Modelling future changes in surface ozone: a parameterized approach O. Wild1, A. M. Fiore2, D. T. Shindell3, R. M. Doherty4, W. J. Collins5, F. J. Dentener6, M. G. Schultz7, S. Gong8, I. A. MacKenzie4, G. Zeng9, P. Hess10, B. N. Duncan11, D. J. Bergmann12, S. Szopa13, J. E. Jonson14, T. J. Keating15, and A. Zuber16 1Lancaster Environment Centre, Lancaster University, Lancaster, UK 2NOAA Geophysical Fluid Dynamics Laboratory, Princeton, NJ, USA 3NASA Goddard Institute for Space Studies and Columbia University, New York, NY, USA 4School of GeoSciences, University of Edinburgh, UK 5Met Office Hadley Centre, Exeter, UK 6European Commission, Joint Research Centre, Institute for Environment and Sustainability, Ispra, Italy 7IEK-8, Forschungszentrum-Jülich, Germany 8Science and Technology Branch, Environment Canada, Toronto, ON, Canada 9National Institute of Water and Atmospheric Research, Lauder, New Zealand 10Department of Biological and Environmental Engineering, Cornell University, Ithaca, New York, USA 11NASA Goddard Space Flight Center, Greenbelt, MD, USA 12Atmospheric Earth and Energy Division, Lawrence Livermore National Laboratory, CA, USA 13Laboratoire des Sciences du Climat et de l'Environnement, Gif-sur-Yvette, France 14Norwegian Meteorological Institute, Oslo, Norway 15Office of Policy Analysis and Review, Environmental Protection Agency, Washington D.C., USA 16European Commission, Directorate General Environment, Brussels, Belgium
Abstract. This study describes a simple parameterization to estimate regionally averaged
changes in surface ozone due to past or future changes in anthropogenic
precursor emissions based on results from 14 global chemistry transport models.

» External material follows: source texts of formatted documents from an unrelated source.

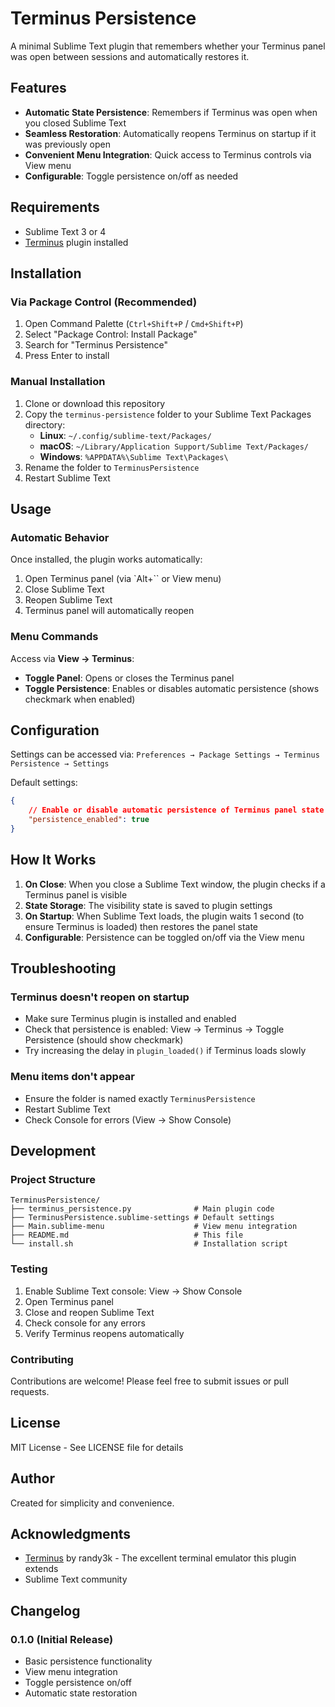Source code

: # Terminus Persistence

A minimal Sublime Text plugin that remembers whether your Terminus panel was open between sessions and automatically restores it.

## Features

- **Automatic State Persistence**: Remembers if Terminus was open when you closed Sublime Text
- **Seamless Restoration**: Automatically reopens Terminus on startup if it was previously open
- **Convenient Menu Integration**: Quick access to Terminus controls via View menu
- **Configurable**: Toggle persistence on/off as needed

## Requirements

- Sublime Text 3 or 4
- [Terminus](https://packagecontrol.io/packages/Terminus) plugin installed

## Installation

### Via Package Control (Recommended)

1. Open Command Palette (`Ctrl+Shift+P` / `Cmd+Shift+P`)
2. Select "Package Control: Install Package"
3. Search for "Terminus Persistence"
4. Press Enter to install

### Manual Installation

1. Clone or download this repository
2. Copy the `terminus-persistence` folder to your Sublime Text Packages directory:
   - **Linux**: `~/.config/sublime-text/Packages/`
   - **macOS**: `~/Library/Application Support/Sublime Text/Packages/`
   - **Windows**: `%APPDATA%\Sublime Text\Packages\`
3. Rename the folder to `TerminusPersistence`
4. Restart Sublime Text

## Usage

### Automatic Behavior

Once installed, the plugin works automatically:

1. Open Terminus panel (via `Alt+\`` or View menu)
2. Close Sublime Text
3. Reopen Sublime Text
4. Terminus panel will automatically reopen

### Menu Commands

Access via **View → Terminus**:

- **Toggle Panel**: Opens or closes the Terminus panel
- **Toggle Persistence**: Enables or disables automatic persistence (shows checkmark when enabled)

## Configuration

Settings can be accessed via: `Preferences → Package Settings → Terminus Persistence → Settings`

Default settings:

```json
{
    // Enable or disable automatic persistence of Terminus panel state
    "persistence_enabled": true
}
```

## How It Works

1. **On Close**: When you close a Sublime Text window, the plugin checks if a Terminus panel is visible
2. **State Storage**: The visibility state is saved to plugin settings
3. **On Startup**: When Sublime Text loads, the plugin waits 1 second (to ensure Terminus is loaded) then restores the panel state
4. **Configurable**: Persistence can be toggled on/off via the View menu

## Troubleshooting

### Terminus doesn't reopen on startup

- Make sure Terminus plugin is installed and enabled
- Check that persistence is enabled: View → Terminus → Toggle Persistence (should show checkmark)
- Try increasing the delay in `plugin_loaded()` if Terminus loads slowly

### Menu items don't appear

- Ensure the folder is named exactly `TerminusPersistence`
- Restart Sublime Text
- Check Console for errors (View → Show Console)

## Development

### Project Structure

```
TerminusPersistence/
├── terminus_persistence.py              # Main plugin code
├── TerminusPersistence.sublime-settings # Default settings
├── Main.sublime-menu                    # View menu integration
├── README.md                            # This file
└── install.sh                           # Installation script
```

### Testing

1. Enable Sublime Text console: View → Show Console
2. Open Terminus panel
3. Close and reopen Sublime Text
4. Check console for any errors
5. Verify Terminus reopens automatically

### Contributing

Contributions are welcome! Please feel free to submit issues or pull requests.

## License

MIT License - See LICENSE file for details

## Author

Created for simplicity and convenience.

## Acknowledgments

- [Terminus](https://github.com/randy3k/Terminus) by randy3k - The excellent terminal emulator this plugin extends
- Sublime Text community

## Changelog

### 0.1.0 (Initial Release)
- Basic persistence functionality
- View menu integration
- Toggle persistence on/off
- Automatic state restoration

The method successfully reproduces the results of full simulations with
these models. For a given emission scenario it provides the ensemble
mean surface ozone change, a regional source attribution for each change, and
an estimate of the associated uncertainty as represented by the variation
between models. Using the Representative Concentration Pathway (RCP) emission
scenarios as an example, we show how regional surface ozone is likely to
respond to emission changes by 2050 and how changes in precursor emissions
and atmospheric methane contribute to this. Surface ozone changes are
substantially smaller than expected with the SRES A1B, A2 and B2 scenarios,
with annual global mean reductions of as much as 2 ppb by 2050 vs.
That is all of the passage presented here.